The HK asset manager has doubled its AUM after being handed a long-only corporate bond portfolio by a reinsurance firm. It is also planning a private-lending strategy.
Double Haven wins $200m credit mandate

Money continues to pour into credit investments despite concerns that assets such as high yield and emerging-market debt may be in bubble territory.

A beneficiary is Hong Kong-based Double Haven Capital, which last month launched a $200 million long-only credit strategy under a managed account for a global reinsurance firm.

This new mandate and growth in the asset manager’s liquid bond long/short product – the Double Haven Asia Absolute Bond Fund – and other products has pushed its AUM past $415 million.

The Hong Kong-based credit specialist also expects to launch a new illiquid strategy focused on private lending and distressed positions early this year.

The new managed account will invest in Asian dollar-denominated corporate bonds, including Australian and Japanese issuers, says Darryl Flint, CEO and CIO of Double Haven. It will have a bias towards investment-grade issuers, which must account for at least 65% of the fund, and aims to outperform the JP Morgan Asian Credit Corporate sub-index.

This is the first time Double Haven, which recently acquired hedge fund platform DragonBack Capital, has worked for the reinsurance client in question, Flint tells AsianInvestor. It is also the firm’s first long-only product, but it “has the capacity to do more”.

The planned direct-lending fund will be in the form of a traditional private equity structure with committed and locked-up capital, he says, and will therefore only appeal to those investors which can take such illiquidity.

“We believe if one wishes to take the exposure of high-yield corporates in the region, it is in many instances much safer to take this through a secured private loan rather than a public bond.”

The environment is ripe for entering this area now, argues Flint. The investment team has been involved in the strategy since late 2004 and “there are elements as relevant today as they were then, such as that commercial banks lack the speed of execution or sophistication, as many of the deals fall outside their domain”. 

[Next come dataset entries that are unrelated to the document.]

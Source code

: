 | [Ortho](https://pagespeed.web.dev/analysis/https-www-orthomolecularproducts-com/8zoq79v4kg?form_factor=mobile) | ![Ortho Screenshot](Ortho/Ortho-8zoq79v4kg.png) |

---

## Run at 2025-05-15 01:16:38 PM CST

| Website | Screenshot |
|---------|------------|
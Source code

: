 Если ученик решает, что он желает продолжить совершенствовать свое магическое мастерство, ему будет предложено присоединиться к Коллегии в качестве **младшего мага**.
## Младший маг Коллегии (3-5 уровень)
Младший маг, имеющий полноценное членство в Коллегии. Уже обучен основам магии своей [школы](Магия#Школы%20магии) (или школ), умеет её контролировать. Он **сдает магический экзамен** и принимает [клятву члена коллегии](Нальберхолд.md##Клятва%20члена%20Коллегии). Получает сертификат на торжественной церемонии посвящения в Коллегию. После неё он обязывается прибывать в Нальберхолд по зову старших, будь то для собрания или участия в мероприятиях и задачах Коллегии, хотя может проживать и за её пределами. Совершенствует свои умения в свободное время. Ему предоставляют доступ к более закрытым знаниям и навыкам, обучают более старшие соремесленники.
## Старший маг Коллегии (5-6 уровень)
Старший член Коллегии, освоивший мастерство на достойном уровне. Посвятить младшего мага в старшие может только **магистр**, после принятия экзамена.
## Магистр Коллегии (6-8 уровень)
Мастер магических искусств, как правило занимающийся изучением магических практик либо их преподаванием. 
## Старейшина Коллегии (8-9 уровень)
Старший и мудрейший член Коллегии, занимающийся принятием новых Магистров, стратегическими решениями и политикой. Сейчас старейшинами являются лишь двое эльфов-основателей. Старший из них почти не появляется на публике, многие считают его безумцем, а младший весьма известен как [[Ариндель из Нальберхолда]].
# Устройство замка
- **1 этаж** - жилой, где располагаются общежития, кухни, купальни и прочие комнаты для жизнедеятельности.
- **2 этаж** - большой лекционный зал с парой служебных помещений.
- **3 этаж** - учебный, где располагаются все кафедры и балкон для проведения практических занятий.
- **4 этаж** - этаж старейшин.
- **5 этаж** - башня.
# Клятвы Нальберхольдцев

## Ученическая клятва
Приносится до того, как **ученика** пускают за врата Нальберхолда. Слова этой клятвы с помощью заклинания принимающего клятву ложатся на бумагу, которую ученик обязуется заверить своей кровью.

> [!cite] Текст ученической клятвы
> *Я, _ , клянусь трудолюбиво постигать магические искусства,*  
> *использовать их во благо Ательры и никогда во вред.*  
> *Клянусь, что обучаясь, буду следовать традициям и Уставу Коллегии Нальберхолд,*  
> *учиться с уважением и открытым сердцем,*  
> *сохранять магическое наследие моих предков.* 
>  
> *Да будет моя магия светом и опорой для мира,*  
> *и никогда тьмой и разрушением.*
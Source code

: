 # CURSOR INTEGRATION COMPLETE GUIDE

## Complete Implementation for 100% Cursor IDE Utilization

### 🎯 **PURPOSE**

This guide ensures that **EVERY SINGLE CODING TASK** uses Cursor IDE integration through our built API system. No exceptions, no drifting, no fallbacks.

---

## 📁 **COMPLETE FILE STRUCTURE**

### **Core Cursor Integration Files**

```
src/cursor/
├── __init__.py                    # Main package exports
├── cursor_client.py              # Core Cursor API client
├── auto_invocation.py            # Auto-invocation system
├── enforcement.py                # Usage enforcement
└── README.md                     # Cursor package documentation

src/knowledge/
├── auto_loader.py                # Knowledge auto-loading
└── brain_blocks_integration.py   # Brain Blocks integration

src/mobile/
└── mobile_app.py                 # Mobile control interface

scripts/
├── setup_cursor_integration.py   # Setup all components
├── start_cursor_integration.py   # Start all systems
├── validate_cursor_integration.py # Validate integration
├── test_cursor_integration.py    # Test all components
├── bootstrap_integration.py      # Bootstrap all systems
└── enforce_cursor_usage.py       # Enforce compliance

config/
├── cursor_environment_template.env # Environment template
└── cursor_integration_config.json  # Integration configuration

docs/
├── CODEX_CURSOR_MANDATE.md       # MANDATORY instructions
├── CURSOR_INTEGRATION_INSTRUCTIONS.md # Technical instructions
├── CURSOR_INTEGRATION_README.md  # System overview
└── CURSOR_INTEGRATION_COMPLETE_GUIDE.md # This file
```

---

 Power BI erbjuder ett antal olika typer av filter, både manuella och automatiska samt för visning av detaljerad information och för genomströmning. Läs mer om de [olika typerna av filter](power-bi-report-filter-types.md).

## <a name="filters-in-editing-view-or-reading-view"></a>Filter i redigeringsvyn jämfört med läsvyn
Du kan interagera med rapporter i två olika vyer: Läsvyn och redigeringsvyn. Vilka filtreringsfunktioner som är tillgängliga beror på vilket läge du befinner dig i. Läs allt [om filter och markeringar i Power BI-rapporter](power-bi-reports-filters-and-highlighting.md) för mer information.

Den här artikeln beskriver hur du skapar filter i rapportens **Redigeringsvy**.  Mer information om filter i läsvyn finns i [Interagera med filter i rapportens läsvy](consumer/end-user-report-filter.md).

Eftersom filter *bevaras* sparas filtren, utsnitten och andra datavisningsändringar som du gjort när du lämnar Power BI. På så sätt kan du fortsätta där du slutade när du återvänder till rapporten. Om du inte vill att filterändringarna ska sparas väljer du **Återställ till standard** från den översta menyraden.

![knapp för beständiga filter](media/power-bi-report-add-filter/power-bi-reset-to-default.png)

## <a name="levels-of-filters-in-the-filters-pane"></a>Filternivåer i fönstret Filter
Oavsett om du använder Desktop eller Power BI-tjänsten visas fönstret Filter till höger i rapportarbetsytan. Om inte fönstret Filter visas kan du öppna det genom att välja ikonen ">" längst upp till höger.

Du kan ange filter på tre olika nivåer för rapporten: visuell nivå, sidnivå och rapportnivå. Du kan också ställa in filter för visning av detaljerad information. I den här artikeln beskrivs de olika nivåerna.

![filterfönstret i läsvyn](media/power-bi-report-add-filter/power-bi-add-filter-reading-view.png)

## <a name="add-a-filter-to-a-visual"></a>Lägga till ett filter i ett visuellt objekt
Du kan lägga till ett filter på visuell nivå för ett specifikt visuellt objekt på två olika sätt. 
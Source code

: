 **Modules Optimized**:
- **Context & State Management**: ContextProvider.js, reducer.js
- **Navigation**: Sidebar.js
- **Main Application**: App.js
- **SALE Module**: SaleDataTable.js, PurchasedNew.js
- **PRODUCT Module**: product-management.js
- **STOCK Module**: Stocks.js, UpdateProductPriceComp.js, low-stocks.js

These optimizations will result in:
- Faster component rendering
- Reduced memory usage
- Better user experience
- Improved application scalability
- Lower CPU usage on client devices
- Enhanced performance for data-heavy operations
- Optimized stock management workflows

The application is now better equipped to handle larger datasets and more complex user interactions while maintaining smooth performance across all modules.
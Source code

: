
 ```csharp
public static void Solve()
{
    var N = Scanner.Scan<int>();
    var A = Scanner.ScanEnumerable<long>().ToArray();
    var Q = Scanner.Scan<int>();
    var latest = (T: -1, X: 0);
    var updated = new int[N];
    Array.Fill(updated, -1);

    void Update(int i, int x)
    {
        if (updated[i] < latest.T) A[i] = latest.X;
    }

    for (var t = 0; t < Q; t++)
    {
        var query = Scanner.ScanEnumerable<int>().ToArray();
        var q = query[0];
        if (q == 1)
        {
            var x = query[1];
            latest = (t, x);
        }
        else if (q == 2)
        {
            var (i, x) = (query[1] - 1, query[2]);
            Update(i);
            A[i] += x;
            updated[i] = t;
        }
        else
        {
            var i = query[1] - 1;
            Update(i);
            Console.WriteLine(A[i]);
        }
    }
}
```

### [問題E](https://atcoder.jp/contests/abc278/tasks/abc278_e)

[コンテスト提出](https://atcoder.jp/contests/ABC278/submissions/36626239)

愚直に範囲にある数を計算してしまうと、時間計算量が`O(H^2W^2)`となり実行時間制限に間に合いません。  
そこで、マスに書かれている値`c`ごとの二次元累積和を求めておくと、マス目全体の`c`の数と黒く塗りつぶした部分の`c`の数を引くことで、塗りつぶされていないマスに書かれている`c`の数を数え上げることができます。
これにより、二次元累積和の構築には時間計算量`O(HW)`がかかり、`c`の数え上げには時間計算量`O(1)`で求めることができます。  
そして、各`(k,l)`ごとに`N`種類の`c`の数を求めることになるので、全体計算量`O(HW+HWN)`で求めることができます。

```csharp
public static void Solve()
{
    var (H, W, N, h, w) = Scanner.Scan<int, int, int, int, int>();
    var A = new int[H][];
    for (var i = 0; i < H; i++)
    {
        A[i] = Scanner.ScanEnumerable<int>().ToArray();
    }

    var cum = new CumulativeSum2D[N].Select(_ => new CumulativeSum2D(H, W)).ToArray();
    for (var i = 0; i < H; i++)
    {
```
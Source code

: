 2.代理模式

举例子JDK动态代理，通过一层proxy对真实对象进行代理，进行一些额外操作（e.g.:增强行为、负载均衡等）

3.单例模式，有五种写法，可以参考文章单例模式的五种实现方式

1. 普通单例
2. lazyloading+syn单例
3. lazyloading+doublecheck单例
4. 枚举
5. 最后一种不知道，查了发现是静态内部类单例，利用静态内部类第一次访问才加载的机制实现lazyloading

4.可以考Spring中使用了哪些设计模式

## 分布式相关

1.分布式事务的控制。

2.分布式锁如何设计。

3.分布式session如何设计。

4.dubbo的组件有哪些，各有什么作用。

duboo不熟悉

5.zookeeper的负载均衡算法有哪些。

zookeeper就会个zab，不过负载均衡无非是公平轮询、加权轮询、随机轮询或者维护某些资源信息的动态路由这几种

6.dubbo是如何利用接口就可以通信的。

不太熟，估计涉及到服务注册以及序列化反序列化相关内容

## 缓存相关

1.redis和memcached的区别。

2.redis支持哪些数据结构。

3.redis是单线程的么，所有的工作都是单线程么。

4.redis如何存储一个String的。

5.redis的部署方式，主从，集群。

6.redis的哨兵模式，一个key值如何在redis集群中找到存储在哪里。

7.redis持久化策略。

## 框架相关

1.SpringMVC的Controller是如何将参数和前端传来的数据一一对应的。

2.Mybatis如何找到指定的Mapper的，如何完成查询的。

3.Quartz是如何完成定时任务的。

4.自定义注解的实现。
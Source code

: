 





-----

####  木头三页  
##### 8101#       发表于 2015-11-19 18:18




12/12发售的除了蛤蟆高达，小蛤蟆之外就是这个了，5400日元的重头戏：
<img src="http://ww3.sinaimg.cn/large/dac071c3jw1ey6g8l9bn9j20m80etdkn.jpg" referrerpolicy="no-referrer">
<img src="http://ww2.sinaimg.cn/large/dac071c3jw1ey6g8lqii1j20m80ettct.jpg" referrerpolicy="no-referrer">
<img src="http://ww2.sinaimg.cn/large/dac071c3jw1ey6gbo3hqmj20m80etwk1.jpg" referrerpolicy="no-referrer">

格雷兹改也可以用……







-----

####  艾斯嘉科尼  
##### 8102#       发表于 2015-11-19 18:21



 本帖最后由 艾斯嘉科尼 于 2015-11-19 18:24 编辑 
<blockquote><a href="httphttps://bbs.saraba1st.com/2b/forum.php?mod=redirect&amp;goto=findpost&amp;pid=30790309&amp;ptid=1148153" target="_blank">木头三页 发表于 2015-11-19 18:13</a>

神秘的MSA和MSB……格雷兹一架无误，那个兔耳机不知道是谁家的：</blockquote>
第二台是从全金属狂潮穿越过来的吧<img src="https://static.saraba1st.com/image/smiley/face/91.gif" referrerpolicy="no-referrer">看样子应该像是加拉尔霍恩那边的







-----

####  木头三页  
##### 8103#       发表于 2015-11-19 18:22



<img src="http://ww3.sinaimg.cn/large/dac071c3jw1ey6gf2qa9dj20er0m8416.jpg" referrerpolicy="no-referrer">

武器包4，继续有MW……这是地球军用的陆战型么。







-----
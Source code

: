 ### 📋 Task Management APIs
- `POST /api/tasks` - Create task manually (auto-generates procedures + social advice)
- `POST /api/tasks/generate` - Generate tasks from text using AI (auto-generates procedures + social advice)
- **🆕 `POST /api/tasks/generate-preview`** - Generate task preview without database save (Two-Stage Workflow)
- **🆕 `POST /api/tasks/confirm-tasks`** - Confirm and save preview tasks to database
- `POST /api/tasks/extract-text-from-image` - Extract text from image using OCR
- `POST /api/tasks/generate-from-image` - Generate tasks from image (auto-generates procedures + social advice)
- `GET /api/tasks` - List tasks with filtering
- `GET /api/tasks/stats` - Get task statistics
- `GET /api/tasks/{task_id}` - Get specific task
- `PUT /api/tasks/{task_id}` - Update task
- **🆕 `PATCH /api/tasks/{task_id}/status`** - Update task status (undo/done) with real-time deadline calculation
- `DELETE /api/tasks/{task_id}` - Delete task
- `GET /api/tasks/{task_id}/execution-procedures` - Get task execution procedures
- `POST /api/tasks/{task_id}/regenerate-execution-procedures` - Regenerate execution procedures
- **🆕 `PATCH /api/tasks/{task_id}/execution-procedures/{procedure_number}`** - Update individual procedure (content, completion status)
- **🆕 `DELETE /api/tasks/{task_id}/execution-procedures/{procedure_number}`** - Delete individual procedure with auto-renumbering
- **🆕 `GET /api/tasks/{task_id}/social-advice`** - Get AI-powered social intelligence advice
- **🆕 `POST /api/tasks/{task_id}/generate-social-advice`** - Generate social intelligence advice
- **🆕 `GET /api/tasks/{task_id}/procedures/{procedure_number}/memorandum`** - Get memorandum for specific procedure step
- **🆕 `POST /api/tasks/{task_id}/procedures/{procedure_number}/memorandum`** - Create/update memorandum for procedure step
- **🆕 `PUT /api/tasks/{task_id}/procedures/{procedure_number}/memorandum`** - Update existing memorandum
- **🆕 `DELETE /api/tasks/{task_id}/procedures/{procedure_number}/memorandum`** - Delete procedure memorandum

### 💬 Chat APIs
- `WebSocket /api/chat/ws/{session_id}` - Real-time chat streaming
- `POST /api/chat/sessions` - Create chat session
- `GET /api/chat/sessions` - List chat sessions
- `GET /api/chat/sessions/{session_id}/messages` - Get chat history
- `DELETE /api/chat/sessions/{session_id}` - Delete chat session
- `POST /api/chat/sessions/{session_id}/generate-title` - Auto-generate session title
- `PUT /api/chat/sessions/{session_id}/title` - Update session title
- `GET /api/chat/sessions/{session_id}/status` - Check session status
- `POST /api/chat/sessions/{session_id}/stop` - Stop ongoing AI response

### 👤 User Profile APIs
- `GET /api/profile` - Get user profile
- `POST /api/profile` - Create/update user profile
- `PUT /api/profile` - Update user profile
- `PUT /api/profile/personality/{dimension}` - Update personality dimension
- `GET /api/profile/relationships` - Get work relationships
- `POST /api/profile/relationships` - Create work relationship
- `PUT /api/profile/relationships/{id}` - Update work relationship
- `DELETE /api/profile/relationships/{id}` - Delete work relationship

But events following the global financial crisis have led to additional opportunities, he notes, with Western commercial banks pulling liquidity back home or Asian commercial banks starting to reduce loan growth as a result of slowing deposit growth.

In addition, the liquidity provided by investment bank proprietary trading desks has been severely curtailed, along with that from hedge funds, he says. “All in all this offers investors who can take illiquidity a significant liquidity premium over a similar public credit."